[INFORMATION SUPPLIED — start]

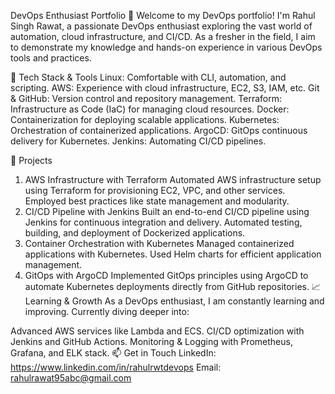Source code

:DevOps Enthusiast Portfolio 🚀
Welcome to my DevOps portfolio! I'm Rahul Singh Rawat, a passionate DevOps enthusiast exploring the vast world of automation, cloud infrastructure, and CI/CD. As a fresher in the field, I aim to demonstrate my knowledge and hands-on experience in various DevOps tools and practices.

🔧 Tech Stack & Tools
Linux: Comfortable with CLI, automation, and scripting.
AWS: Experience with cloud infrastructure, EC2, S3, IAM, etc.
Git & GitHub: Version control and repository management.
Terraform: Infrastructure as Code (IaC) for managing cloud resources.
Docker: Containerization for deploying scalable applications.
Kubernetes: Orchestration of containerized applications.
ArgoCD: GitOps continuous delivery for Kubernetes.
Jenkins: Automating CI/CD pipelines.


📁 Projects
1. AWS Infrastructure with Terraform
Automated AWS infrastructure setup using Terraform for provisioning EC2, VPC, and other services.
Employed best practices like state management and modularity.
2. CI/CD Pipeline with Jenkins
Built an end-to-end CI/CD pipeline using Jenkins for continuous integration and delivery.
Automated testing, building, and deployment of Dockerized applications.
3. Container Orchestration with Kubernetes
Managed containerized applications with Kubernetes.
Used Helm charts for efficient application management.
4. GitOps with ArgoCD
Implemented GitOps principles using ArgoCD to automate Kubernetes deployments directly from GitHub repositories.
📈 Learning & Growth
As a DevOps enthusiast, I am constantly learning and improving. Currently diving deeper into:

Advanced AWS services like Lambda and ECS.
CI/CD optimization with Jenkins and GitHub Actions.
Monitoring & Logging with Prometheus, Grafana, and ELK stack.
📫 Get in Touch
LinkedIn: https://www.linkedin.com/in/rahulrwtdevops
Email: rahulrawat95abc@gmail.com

[INFORMATION SUPPLIED — finish]

ABOUT THIS EXERCISE =
Retype the portion of the data above that starts on the line with "Welcome to my" and finishes on the line with "Kubernetes: Orchestration of", including both of those lines.

EXERCISE SOLUTION =
Welcome to my DevOps portfolio! I'm Rahul Singh Rawat, a passionate DevOps enthusiast exploring the vast world of automation, cloud infrastructure, and CI/CD. As a fresher in the field, I aim to demonstrate my knowledge and hands-on experience in various DevOps tools and practices.

🔧 Tech Stack & Tools
Linux: Comfortable with CLI, automation, and scripting.
AWS: Experience with cloud infrastructure, EC2, S3, IAM, etc.
Git & GitHub: Version control and repository management.
Terraform: Infrastructure as Code (IaC) for managing cloud resources.
Docker: Containerization for deploying scalable applications.
Kubernetes: Orchestration of containerized applications.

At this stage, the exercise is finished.